··· Listed entries ···

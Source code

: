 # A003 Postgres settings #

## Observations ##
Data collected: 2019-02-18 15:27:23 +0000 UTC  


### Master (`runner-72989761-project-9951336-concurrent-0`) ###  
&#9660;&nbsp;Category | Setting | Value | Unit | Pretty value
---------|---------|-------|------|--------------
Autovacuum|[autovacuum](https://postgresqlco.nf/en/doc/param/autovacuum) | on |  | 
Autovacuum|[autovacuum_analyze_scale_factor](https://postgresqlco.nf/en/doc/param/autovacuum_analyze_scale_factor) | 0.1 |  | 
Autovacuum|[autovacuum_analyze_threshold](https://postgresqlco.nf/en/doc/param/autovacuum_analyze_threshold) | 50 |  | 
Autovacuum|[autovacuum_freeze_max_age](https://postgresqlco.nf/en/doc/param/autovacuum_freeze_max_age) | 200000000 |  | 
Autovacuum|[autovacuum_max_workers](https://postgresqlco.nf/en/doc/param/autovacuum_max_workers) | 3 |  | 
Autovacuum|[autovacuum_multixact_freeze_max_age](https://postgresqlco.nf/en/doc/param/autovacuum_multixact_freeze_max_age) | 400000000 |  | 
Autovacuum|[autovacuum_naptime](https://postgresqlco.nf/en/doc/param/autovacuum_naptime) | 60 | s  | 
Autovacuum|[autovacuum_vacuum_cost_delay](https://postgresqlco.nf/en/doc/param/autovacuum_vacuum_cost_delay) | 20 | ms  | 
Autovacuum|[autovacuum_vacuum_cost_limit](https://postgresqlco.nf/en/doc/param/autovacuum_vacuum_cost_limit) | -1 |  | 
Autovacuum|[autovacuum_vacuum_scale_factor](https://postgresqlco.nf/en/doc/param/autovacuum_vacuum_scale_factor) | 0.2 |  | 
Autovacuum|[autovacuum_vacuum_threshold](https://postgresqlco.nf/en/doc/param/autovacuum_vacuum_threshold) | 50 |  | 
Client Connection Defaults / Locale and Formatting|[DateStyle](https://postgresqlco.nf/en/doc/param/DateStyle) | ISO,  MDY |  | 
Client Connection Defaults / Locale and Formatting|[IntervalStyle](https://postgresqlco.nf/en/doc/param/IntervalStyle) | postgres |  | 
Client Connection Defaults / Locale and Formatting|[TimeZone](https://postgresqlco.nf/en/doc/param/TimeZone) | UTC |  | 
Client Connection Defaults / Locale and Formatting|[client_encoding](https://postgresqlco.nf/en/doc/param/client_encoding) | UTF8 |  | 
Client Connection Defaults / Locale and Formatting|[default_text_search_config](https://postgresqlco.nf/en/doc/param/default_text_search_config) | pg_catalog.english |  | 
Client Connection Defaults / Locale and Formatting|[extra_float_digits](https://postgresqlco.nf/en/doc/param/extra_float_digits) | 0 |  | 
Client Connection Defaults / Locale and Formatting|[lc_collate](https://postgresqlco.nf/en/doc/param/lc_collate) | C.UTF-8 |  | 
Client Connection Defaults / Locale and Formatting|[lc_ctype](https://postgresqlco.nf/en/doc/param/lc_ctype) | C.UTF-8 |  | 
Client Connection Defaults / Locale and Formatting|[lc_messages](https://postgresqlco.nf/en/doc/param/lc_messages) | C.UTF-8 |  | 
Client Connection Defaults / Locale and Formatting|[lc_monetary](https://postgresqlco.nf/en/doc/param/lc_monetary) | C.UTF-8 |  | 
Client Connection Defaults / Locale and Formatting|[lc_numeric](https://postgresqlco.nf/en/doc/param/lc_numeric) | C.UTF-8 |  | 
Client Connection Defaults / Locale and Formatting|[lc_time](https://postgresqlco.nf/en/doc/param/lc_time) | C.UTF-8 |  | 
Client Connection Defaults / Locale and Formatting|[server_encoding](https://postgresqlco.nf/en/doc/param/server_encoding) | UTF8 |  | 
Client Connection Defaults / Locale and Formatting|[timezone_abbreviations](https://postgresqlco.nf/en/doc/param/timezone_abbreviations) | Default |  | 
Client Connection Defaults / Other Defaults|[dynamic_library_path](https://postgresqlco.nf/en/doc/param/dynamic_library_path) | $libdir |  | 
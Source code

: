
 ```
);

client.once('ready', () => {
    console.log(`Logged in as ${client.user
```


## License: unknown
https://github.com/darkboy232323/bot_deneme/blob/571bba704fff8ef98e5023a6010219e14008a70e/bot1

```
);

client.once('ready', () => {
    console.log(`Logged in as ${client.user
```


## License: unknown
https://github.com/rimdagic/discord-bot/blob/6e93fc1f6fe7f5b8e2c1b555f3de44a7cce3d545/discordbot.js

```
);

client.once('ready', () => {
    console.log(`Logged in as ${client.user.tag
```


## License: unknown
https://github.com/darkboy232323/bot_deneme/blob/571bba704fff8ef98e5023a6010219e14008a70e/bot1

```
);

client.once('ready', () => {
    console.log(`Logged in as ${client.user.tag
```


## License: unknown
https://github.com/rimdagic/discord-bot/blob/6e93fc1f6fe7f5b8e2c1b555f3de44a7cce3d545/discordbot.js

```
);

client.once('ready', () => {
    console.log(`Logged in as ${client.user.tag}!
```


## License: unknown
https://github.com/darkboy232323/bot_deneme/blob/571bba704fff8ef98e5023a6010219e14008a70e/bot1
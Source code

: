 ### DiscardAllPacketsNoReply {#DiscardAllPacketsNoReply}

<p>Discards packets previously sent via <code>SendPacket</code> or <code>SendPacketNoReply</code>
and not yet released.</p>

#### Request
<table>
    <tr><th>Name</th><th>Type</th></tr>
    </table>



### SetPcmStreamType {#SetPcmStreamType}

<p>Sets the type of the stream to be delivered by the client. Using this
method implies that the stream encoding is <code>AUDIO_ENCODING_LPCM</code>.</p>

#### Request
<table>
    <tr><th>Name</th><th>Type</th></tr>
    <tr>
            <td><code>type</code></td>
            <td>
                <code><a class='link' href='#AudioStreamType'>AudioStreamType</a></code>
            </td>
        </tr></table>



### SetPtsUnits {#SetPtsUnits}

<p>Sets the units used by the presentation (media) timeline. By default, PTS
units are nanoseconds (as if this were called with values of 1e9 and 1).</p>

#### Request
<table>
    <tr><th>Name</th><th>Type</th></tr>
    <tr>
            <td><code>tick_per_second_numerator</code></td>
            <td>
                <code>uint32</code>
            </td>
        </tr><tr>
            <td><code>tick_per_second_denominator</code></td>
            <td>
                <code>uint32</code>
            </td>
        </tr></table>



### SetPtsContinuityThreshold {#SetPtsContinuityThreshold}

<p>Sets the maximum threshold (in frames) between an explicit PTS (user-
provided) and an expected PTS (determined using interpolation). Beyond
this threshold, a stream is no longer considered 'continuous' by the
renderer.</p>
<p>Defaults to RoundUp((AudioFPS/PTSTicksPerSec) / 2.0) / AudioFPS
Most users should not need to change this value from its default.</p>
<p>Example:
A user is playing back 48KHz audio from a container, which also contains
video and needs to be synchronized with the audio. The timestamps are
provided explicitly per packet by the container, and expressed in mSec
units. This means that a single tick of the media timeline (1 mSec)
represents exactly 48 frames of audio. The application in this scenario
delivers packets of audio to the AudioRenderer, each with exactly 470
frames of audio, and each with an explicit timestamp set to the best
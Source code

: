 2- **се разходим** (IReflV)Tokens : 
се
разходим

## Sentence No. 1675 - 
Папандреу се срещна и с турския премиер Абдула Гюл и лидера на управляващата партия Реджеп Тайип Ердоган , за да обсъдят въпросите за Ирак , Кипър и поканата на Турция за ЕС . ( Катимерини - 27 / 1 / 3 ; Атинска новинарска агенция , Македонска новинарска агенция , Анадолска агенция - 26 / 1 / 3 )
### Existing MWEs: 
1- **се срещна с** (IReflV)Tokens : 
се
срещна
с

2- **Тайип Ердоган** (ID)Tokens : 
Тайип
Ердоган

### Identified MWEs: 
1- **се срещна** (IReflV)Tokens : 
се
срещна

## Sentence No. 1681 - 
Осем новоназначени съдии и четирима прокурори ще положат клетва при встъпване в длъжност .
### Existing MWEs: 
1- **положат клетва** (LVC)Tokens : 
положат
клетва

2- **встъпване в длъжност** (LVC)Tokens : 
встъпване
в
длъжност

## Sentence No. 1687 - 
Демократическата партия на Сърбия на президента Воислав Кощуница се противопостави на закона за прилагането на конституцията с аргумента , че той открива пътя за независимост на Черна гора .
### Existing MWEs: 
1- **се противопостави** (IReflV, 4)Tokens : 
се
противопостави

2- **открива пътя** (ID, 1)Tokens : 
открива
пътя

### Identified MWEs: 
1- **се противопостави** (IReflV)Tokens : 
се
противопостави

···

> Aim of the exercise: Could you write out, unchanged, the line with "Демократическата партия на" and every line after it in the data above?

> Solution to this task:
Демократическата партия на Сърбия на президента Воислав Кощуница се противопостави на закона за прилагането на конституцията с аргумента , че той открива пътя за независимост на Черна гора .
### Existing MWEs: 
1- **се противопостави** (IReflV, 4)Tokens : 
се
противопостави

2- **открива пътя** (ID, 1)Tokens : 
открива
пътя

### Identified MWEs: 
1- **се противопостави** (IReflV)Tokens : 
се
противопостави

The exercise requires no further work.